En Portugal, tenemos en este momento un buen gobierno. Passos Coelho, el primer ministro, es un tipo serio, quizá demasiado sincero: declaró que, para salir de la crisis, tendríamos que empobrecer. Una afirmación que quedará para la historia, porque enunció lo que todos en Europa callan. Personalmente, prefiero estos puñetazos verbales al carnaval veneciano del cinismo. Nuestro gabinete cuenta con buenos ministros, en particular con un magnífico titularde Hacienda, Vítor Gaspar.

Todos ellos suelen usar banderitas portuguesas en las solapas de las chaquetas. Pero les aseguro que, si hubiera una insignia de la Unión Europea que fuera una verdad del corazón, la pondrían en la otra solapa. En Europa, estamos cambiando de piel. Fuimos muchos los que, en las pasadas elecciones francesas, vimos el debate entre Hollande y Sarkozy como si fuese cosa nuestra. Pero, por supuesto, ninguno de los candidatos nos hizo caso y se dedicaron a discutir problemas de la aldea de Astérix. Cuando decían “la France”, la boca se les llenaba de dulces caramelos.

Es una pena que nadie dirija políticamente esta pulsión europea de la ciudadanía. Al contrario de lo que se suele decir, no se trata de que los países más pequeños deseemos que nos paguen el bienestar. Es otra cosa. En el fondo, estamos algo cansados del callejón sin salida de nuestras nacionalidades. Sabemos que los horizontes actuales ya no se pueden dominar desde el ventanuco de cada país. Y eso también vale para el balcón portugués y para la plaza mayor hispánica. Por supuesto, hay excepciones: los ingleses se han refugiado bajo las faldas de su reina, celebrándole una regata que es todo un regreso al líquido amniótico británico. No obstante, otros buscamos algo nuevo.

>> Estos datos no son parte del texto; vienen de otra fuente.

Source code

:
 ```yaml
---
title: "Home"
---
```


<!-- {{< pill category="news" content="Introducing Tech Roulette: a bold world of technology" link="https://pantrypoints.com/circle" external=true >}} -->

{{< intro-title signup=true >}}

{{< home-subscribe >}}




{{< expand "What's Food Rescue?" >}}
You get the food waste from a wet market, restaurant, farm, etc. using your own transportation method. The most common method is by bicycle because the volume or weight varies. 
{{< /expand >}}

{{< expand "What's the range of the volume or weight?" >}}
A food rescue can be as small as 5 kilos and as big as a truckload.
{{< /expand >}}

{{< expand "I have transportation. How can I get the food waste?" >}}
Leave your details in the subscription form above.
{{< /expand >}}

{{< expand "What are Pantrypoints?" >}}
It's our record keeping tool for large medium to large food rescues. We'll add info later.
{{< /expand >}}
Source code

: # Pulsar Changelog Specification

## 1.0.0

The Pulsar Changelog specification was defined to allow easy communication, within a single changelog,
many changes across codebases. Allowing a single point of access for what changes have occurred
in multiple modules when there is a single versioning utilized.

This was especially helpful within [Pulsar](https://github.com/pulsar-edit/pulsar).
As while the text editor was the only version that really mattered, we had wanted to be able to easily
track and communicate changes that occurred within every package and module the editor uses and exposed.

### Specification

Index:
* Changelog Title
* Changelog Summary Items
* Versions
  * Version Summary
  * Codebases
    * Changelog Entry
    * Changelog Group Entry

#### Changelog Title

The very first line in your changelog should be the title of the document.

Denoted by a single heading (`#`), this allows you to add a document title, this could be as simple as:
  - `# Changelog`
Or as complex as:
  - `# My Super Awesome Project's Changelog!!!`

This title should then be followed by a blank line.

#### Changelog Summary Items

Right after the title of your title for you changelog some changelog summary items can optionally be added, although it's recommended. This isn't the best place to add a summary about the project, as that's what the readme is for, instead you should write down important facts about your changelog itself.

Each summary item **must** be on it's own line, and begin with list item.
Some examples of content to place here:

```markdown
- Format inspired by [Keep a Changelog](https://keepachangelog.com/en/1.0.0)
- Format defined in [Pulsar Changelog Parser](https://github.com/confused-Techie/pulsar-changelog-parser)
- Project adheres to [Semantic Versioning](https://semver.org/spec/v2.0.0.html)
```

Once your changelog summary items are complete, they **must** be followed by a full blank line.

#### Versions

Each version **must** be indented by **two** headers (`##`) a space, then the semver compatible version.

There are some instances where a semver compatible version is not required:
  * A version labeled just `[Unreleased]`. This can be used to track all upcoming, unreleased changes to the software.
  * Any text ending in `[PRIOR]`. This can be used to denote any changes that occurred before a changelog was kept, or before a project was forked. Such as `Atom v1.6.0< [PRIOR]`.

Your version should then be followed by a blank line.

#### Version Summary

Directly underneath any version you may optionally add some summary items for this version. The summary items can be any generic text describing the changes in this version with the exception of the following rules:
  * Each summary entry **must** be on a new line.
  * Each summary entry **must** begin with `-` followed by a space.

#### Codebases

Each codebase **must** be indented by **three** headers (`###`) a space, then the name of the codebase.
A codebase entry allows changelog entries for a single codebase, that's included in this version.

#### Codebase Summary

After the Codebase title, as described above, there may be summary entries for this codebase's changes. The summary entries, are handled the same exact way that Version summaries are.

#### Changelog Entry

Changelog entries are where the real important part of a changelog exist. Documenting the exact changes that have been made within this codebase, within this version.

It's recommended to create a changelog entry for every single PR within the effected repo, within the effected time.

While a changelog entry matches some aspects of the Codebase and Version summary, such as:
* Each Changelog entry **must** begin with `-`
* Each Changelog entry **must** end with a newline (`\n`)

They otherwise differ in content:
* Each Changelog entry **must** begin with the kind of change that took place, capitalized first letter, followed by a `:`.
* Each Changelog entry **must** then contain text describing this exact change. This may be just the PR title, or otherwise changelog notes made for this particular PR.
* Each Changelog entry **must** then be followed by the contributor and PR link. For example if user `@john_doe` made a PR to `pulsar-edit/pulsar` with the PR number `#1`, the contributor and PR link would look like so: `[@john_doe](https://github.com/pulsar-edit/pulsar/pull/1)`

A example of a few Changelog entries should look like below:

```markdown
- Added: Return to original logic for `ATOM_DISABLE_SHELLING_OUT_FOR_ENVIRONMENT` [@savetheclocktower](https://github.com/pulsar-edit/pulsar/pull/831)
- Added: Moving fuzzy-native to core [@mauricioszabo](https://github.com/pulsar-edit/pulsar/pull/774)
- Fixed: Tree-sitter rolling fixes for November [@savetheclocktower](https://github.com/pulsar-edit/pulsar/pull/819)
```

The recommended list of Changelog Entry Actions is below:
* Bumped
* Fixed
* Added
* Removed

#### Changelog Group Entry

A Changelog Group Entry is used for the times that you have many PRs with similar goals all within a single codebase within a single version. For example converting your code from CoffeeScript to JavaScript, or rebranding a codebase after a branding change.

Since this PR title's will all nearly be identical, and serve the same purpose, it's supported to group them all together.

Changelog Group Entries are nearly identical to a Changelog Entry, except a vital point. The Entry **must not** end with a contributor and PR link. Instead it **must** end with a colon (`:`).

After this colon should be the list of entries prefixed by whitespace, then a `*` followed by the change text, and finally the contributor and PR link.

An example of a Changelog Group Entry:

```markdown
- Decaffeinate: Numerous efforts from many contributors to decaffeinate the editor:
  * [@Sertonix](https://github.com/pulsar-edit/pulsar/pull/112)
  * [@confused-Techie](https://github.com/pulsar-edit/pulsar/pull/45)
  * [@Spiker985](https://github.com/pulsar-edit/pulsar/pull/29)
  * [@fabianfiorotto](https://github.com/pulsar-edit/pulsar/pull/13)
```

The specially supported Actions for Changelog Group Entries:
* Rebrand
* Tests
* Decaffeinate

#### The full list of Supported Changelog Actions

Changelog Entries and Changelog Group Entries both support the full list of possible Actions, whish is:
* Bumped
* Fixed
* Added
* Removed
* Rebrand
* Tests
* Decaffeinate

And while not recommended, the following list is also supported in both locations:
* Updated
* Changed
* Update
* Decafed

¿Cuánto tendremos que esperar para que surjan líderes con la valentía de salirse de sus casillas nacionales? Por ahora, la sonrisa de sacristán de Hollande no resulta muy inspiradora. Quizá la verdadera palanca sean los alemanes, cuando comprendan que no tendrán que construir Europa a golpe de talonario. Alemania es, en su versión más moderna, un país joven: creo que les falta descubrir que su destino histórico no era la guerra ni la unidad nacional, sino la genialidad de un pacto continental que está a su alcance. En Grecia, en Irlanda, en Portugal, en España se hacen sacrificios durísimos, y ello se basa en la fe en Europa.

Un gran dolor recorre el continente: la agonía de un parto nacional complicado, que se está haciendo con poca epidural. Es una pena que falten dirigentes para este nacimiento. Y faltan porque el discurso de Europa tiene que poseer un vuelo cultural y espiritual que vaya más allá de la Torre de Babel financiera del euro: el diccionario de ese viejo vocabulario del alma ya no lo dominan los actuales líderes del continente.